**WORK TO COMPLETE**.
All entries are to be transcribed exactly. Pictures are not part of the copy.

**RECORDS**.
Content starts

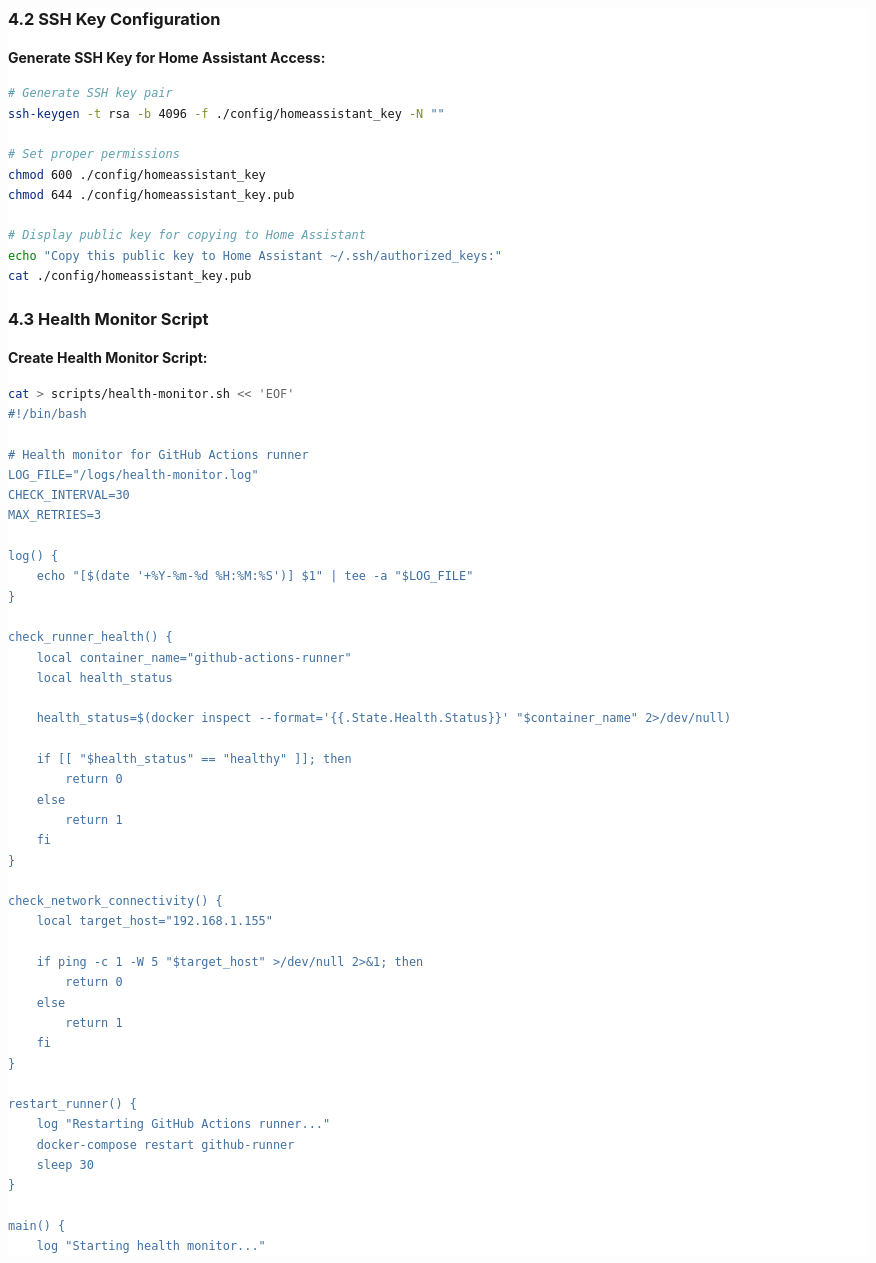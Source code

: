 ### 4.2 SSH Key Configuration

**Generate SSH Key for Home Assistant Access:**
```bash
# Generate SSH key pair
ssh-keygen -t rsa -b 4096 -f ./config/homeassistant_key -N ""

# Set proper permissions
chmod 600 ./config/homeassistant_key
chmod 644 ./config/homeassistant_key.pub

# Display public key for copying to Home Assistant
echo "Copy this public key to Home Assistant ~/.ssh/authorized_keys:"
cat ./config/homeassistant_key.pub
```

### 4.3 Health Monitor Script

**Create Health Monitor Script:**
```bash
cat > scripts/health-monitor.sh << 'EOF'
#!/bin/bash

# Health monitor for GitHub Actions runner
LOG_FILE="/logs/health-monitor.log"
CHECK_INTERVAL=30
MAX_RETRIES=3

log() {
    echo "[$(date '+%Y-%m-%d %H:%M:%S')] $1" | tee -a "$LOG_FILE"
}

check_runner_health() {
    local container_name="github-actions-runner"
    local health_status
    
    health_status=$(docker inspect --format='{{.State.Health.Status}}' "$container_name" 2>/dev/null)
    
    if [[ "$health_status" == "healthy" ]]; then
        return 0
    else
        return 1
    fi
}

check_network_connectivity() {
    local target_host="192.168.1.155"
    
    if ping -c 1 -W 5 "$target_host" >/dev/null 2>&1; then
        return 0
    else
        return 1
    fi
}

restart_runner() {
    log "Restarting GitHub Actions runner..."
    docker-compose restart github-runner
    sleep 30
}

main() {
    log "Starting health monitor..."
```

Content ends

**RESULT OF THE TASK**.
Source code

: ### 4.2 SSH Key Configuration

**Generate SSH Key for Home Assistant Access:**
```bash
# Generate SSH key pair
ssh-keygen -t rsa -b 4096 -f ./config/homeassistant_key -N ""

# Set proper permissions
chmod 600 ./config/homeassistant_key
chmod 644 ./config/homeassistant_key.pub

# Display public key for copying to Home Assistant
echo "Copy this public key to Home Assistant ~/.ssh/authorized_keys:"
cat ./config/homeassistant_key.pub
```

### 4.3 Health Monitor Script

**Create Health Monitor Script:**
```bash
cat > scripts/health-monitor.sh << 'EOF'
#!/bin/bash

# Health monitor for GitHub Actions runner
LOG_FILE="/logs/health-monitor.log"
CHECK_INTERVAL=30
MAX_RETRIES=3

log() {
    echo "[$(date '+%Y-%m-%d %H:%M:%S')] $1" | tee -a "$LOG_FILE"
}

check_runner_health() {
    local container_name="github-actions-runner"
    local health_status
    
    health_status=$(docker inspect --format='{{.State.Health.Status}}' "$container_name" 2>/dev/null)
    
    if [[ "$health_status" == "healthy" ]]; then
        return 0
    else
        return 1
    fi
}

check_network_connectivity() {
    local target_host="192.168.1.155"
    
    if ping -c 1 -W 5 "$target_host" >/dev/null 2>&1; then
        return 0
    else
        return 1
    fi
}

restart_runner() {
    log "Restarting GitHub Actions runner..."
    docker-compose restart github-runner
    sleep 30
}

main() {
    log "Starting health monitor..."
```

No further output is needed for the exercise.